Gender does not appear to be an independent risk factor for perioperative morbidity, mortality, or excessive ICU length of stay when patients are stratified by preoperative risk in this severity of illness scoring system.
采用术前疾病严重程度加权评分系统评估性别对冠状动脉搭桥手术结果的影响。
回顾性数据库分析。
三级护理教学医院。
患者群体包括1993年1月1日至1994年3月31日期间连续接受冠状动脉搭桥术(CABG)的2800例患者(658例女性,2142例男性),无论是否同时进行其他手术。

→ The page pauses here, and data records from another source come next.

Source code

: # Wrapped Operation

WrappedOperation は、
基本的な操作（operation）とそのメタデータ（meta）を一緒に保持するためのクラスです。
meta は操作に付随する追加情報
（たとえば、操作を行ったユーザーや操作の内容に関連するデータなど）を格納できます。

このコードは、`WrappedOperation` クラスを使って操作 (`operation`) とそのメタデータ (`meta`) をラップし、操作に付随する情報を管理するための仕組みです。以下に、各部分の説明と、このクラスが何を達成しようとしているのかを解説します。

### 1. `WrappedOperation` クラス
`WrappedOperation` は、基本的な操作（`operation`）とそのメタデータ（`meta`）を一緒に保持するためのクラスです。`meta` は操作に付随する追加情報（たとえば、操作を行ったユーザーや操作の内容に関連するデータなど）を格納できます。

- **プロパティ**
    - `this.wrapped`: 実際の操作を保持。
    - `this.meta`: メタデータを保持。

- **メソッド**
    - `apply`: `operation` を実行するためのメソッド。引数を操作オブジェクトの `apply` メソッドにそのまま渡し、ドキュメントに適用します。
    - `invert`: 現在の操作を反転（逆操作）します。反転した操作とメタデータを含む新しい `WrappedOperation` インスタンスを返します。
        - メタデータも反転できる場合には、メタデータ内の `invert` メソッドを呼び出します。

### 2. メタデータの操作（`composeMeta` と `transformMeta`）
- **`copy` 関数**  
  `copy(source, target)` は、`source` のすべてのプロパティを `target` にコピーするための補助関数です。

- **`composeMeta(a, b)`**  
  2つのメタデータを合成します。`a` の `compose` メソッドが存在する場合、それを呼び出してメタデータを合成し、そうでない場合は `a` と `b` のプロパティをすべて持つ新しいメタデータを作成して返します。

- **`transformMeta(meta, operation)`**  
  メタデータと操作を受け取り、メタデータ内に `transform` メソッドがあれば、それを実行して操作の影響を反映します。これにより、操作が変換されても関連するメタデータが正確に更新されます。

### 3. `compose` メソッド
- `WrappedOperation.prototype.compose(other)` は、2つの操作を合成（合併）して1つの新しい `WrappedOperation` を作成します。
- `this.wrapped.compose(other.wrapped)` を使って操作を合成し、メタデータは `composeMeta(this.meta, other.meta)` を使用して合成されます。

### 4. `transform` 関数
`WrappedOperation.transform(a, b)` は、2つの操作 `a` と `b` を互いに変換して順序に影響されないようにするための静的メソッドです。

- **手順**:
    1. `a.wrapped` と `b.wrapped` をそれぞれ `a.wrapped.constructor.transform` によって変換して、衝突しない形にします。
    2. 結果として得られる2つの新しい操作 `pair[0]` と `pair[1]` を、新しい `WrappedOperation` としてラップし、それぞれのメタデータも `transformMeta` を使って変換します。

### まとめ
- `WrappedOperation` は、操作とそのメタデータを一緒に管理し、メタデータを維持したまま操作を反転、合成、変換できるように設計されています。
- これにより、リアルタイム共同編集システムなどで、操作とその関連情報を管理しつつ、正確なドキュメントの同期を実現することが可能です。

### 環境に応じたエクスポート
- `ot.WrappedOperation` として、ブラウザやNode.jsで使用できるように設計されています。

采用13项评分系统对患者的疾病严重程度进行分层。在适当情况下,通过卡方检验和费舍尔精确检验比较疾病严重程度评分的分布以及按疾病严重程度分层的发病率、医院死亡率和重症监护病房(ICU)住院时间。通过中位数检验检查插管的中位持续时间和ICU住院时间的中位数。女性与男性未经调整的死亡率(4.9%对3.0%)、总发病率(15.0%对9.2%)以及平均初始ICU住院时间(92.62小时对60.56小时)存在统计学差异。女性患者术后还存在以下更多的并发症:中枢神经系统并发症(局灶性神经功能缺损,年龄≥65岁患者3.20%对1.54%;全身性神经功能缺损,年龄≥65岁患者2.75%对1.25%)、围手术期通气时间(包括在手术室插管至在ICU拔管的时间)(平均=77.36小时对49.20小时;中位数=21.87对20.26小时)以及平均初始ICU住院时间(平均=92.62小时对60.56小时;中位数=42.33小时对27.91小时)。然而,严重程度评分的分布也有所不同。女性术前危险因素明显更多(p<0.05):年龄65至74岁(45.1%对36.6%)、年龄≥75岁(21.3%对11.9%)、慢性阻塞性肺疾病(10.8%对6.4%)、血细胞比容低于34%(21.9%对5.5%)、糖尿病(34.8%对21.8%)、体重低于65kg(37.4%对6.2%)以及手术时二尖瓣关闭不全(9.6%对6.0%)。按严重程度分层后,在死亡率、发病率或ICU住院时间方面未发现性别差异有统计学意义。
在该疾病严重程度评分系统中,当根据术前风险对患者进行分层时,性别似乎不是围手术期发病率、死亡率或ICU住院时间过长的独立危险因素。